Dimanche 25 mai 2003

Elle n'est plus devant ma porte
J'essaie de me souvenir quand c'était la dernière fois. La dernière fois que je me suis retrouvée seule ici pendant tout un week-end. Je ne trouve pas. C'était il y a longtemps - dans la vie que j'avais avant. Avant que je le connaisse. L'autre fois, en regardant Irène, un film récent qui conte la vie d'une célibataire de trente ans, je me suis rappelée cette vie : les journées à traîner en pyjama dans la maison, les cheveux pas coiffés et la nonchalance dans chacun des gestes, les dimanches paresseux qui s'étirent sans fin ou encore les oeufs sur le plat mangés dans la petite poêle. Cette dernière scène surtout m'a donné des frissons. On la voit dans le film exactement comme je la vivais si souvent et comme je l'avais immortalisée dans mon journal. Cela fait toujours bizarre de se voir projetée sur un écran.

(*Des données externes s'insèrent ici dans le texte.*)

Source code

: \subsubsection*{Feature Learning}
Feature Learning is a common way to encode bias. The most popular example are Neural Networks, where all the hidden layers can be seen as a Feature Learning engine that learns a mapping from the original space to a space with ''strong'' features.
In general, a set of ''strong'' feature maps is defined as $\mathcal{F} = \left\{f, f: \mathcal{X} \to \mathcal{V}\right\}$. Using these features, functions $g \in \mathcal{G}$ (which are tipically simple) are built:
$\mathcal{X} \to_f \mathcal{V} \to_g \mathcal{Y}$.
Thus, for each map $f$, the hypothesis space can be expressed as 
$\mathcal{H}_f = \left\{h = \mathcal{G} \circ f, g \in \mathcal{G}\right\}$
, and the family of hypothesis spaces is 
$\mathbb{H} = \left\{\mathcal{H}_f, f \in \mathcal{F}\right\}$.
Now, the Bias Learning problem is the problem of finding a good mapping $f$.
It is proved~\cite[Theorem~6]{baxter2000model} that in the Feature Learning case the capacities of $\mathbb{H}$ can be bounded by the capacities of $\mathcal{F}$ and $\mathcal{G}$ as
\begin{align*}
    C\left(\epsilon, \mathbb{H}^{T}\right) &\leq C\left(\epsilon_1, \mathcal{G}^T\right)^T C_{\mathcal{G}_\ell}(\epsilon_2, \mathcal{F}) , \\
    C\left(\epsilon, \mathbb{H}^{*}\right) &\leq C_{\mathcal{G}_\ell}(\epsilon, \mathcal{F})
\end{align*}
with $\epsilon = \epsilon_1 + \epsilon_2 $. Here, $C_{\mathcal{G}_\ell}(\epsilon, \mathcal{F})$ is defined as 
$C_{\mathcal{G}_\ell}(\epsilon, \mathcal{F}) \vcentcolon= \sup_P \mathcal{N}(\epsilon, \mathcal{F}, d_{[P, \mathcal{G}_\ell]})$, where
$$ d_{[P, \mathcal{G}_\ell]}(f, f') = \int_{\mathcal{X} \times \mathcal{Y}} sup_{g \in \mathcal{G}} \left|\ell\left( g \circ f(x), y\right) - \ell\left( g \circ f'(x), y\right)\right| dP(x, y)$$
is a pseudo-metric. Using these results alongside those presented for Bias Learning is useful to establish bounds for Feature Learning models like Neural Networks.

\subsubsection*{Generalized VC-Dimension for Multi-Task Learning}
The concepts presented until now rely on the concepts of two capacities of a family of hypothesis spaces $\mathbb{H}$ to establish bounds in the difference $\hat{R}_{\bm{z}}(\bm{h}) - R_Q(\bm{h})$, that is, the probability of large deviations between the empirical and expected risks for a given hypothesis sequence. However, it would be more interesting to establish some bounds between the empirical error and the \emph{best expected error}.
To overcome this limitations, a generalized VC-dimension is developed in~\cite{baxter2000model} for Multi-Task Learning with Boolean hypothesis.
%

La solitude, je connaissais. Elle vivait avec moi. Elle m'accompagnait dans chacune des pièces de la maison, dans chacun de mes gestes, dans chacune de mes pensées peut-être aussi. Elle était là, partout. Je ne vivais pas tout à fait seule : je vivais avec elle. Elle était ma compagne et chaque soir je la retrouvais devant ma porte. Elle m'encerclait et je ne pouvais pas me dégager d'elle. Elle était une partie de moi-même - mon double dans les reflets du monde - et il me semblait que je n'aurais pu me détacher d'elle sans mourir un petit peu. Mourir d'une belle mort, mais mourir quand même. Je pensais que l'abandonner pour vivre avec un autre que moi, c'était me trahir moi-même. La solitude était mon état civil. J'étais convaincue que n'être plus seule, ce n'était plus être moi-même. L'inscription "Célibataire" en dessous de mon nom me définissait tout aussi bien que mon patronyme. La solitude pas simplement comme un état, mais comme un bout de soi. Un état ne peut être que passager. Un état ne dure pas, même s'il se prolonge toute une vie. Tandis que même si on perd un bout de soi - un bras, une jambe, que sais-je - il vous appartiendra toujours. La solitude était ma soeur jumelle. Elle me ressemblait tant qu'on ne pouvait pas la distinguer de moi. Et en même temps, je l'aimais tant que je ne pouvais pas me détacher d'elle. Je l'aimais comme une soeur ennemie : avec toute la haine pour ceux qui vous ressemblent trop et dont vous ne savez pas vous séparer, même si vous le voulez à chaque instant.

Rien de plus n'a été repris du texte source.